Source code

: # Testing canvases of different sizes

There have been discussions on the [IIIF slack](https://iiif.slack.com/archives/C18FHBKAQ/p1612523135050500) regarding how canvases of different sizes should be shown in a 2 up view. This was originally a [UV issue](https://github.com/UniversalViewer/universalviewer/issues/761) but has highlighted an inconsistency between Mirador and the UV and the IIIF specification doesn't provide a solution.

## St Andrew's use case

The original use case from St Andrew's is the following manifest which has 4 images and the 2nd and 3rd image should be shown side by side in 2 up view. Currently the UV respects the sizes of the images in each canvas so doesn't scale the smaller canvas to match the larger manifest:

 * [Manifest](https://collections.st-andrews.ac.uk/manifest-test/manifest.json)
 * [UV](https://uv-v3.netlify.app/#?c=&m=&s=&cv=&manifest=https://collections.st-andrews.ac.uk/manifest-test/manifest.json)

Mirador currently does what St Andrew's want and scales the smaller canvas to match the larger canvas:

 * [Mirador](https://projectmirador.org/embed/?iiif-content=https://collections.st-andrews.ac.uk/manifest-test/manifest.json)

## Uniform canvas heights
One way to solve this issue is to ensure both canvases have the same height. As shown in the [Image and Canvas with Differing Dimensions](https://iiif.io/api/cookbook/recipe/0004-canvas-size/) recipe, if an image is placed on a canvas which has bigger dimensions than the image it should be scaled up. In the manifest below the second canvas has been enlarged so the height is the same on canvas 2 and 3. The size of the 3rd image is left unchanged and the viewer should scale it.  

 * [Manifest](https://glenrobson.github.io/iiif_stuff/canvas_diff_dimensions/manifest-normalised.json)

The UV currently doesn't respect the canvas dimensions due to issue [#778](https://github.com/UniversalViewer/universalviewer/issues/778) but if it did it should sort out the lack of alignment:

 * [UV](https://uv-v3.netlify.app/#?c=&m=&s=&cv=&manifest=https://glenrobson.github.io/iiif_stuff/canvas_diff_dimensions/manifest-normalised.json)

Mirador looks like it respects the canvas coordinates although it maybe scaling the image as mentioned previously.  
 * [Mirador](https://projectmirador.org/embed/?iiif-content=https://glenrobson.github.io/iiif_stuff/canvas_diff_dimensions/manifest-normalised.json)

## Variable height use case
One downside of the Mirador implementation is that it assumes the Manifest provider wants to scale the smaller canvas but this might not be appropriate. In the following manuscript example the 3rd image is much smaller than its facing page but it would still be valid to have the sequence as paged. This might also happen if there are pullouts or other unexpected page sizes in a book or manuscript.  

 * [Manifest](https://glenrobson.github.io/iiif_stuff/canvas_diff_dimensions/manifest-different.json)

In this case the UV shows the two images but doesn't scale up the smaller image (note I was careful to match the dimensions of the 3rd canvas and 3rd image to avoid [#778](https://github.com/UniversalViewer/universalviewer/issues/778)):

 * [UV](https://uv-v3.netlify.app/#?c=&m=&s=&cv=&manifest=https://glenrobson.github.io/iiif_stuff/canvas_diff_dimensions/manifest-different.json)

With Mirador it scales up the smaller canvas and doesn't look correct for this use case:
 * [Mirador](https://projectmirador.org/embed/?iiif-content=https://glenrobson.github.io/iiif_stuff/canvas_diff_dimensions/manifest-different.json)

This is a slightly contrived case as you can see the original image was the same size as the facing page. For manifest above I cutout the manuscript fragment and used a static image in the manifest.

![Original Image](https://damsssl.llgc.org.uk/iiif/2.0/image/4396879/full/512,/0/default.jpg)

**PROBLEM DESCRIPTION:** Reproduce the entire listing. Keep every word as it is.

**RESULT FOR THIS TASK:**
Source code

: # Testing canvases of different sizes

There have been discussions on the [IIIF slack](https://iiif.slack.com/archives/C18FHBKAQ/p1612523135050500) regarding how canvases of different sizes should be shown in a 2 up view. This was originally a [UV issue](https://github.com/UniversalViewer/universalviewer/issues/761) but has highlighted an inconsistency between Mirador and the UV and the IIIF specification doesn't provide a solution.

## St Andrew's use case

The original use case from St Andrew's is the following manifest which has 4 images and the 2nd and 3rd image should be shown side by side in 2 up view. Currently the UV respects the sizes of the images in each canvas so doesn't scale the smaller canvas to match the larger manifest:

 * [Manifest](https://collections.st-andrews.ac.uk/manifest-test/manifest.json)
 * [UV](https://uv-v3.netlify.app/#?c=&m=&s=&cv=&manifest=https://collections.st-andrews.ac.uk/manifest-test/manifest.json)

Mirador currently does what St Andrew's want and scales the smaller canvas to match the larger canvas:

 * [Mirador](https://projectmirador.org/embed/?iiif-content=https://collections.st-andrews.ac.uk/manifest-test/manifest.json)

## Uniform canvas heights
One way to solve this issue is to ensure both canvases have the same height. As shown in the [Image and Canvas with Differing Dimensions](https://iiif.io/api/cookbook/recipe/0004-canvas-size/) recipe, if an image is placed on a canvas which has bigger dimensions than the image it should be scaled up. In the manifest below the second canvas has been enlarged so the height is the same on canvas 2 and 3. The size of the 3rd image is left unchanged and the viewer should scale it.  

 * [Manifest](https://glenrobson.github.io/iiif_stuff/canvas_diff_dimensions/manifest-normalised.json)

The UV currently doesn't respect the canvas dimensions due to issue [#778](https://github.com/UniversalViewer/universalviewer/issues/778) but if it did it should sort out the lack of alignment:

 * [UV](https://uv-v3.netlify.app/#?c=&m=&s=&cv=&manifest=https://glenrobson.github.io/iiif_stuff/canvas_diff_dimensions/manifest-normalised.json)

Mirador looks like it respects the canvas coordinates although it maybe scaling the image as mentioned previously.  
 * [Mirador](https://projectmirador.org/embed/?iiif-content=https://glenrobson.github.io/iiif_stuff/canvas_diff_dimensions/manifest-normalised.json)

## Variable height use case
One downside of the Mirador implementation is that it assumes the Manifest provider wants to scale the smaller canvas but this might not be appropriate. In the following manuscript example the 3rd image is much smaller than its facing page but it would still be valid to have the sequence as paged. This might also happen if there are pullouts or other unexpected page sizes in a book or manuscript.  

 * [Manifest](https://glenrobson.github.io/iiif_stuff/canvas_diff_dimensions/manifest-different.json)

In this case the UV shows the two images but doesn't scale up the smaller image (note I was careful to match the dimensions of the 3rd canvas and 3rd image to avoid [#778](https://github.com/UniversalViewer/universalviewer/issues/778)):

 * [UV](https://uv-v3.netlify.app/#?c=&m=&s=&cv=&manifest=https://glenrobson.github.io/iiif_stuff/canvas_diff_dimensions/manifest-different.json)

With Mirador it scales up the smaller canvas and doesn't look correct for this use case:
 * [Mirador](https://projectmirador.org/embed/?iiif-content=https://glenrobson.github.io/iiif_stuff/canvas_diff_dimensions/manifest-different.json)

This is a slightly contrived case as you can see the original image was the same size as the facing page. For manifest above I cutout the manuscript fragment and used a static image in the manifest.

![Original Image](https://damsssl.llgc.org.uk/iiif/2.0/image/4396879/full/512,/0/default.jpg)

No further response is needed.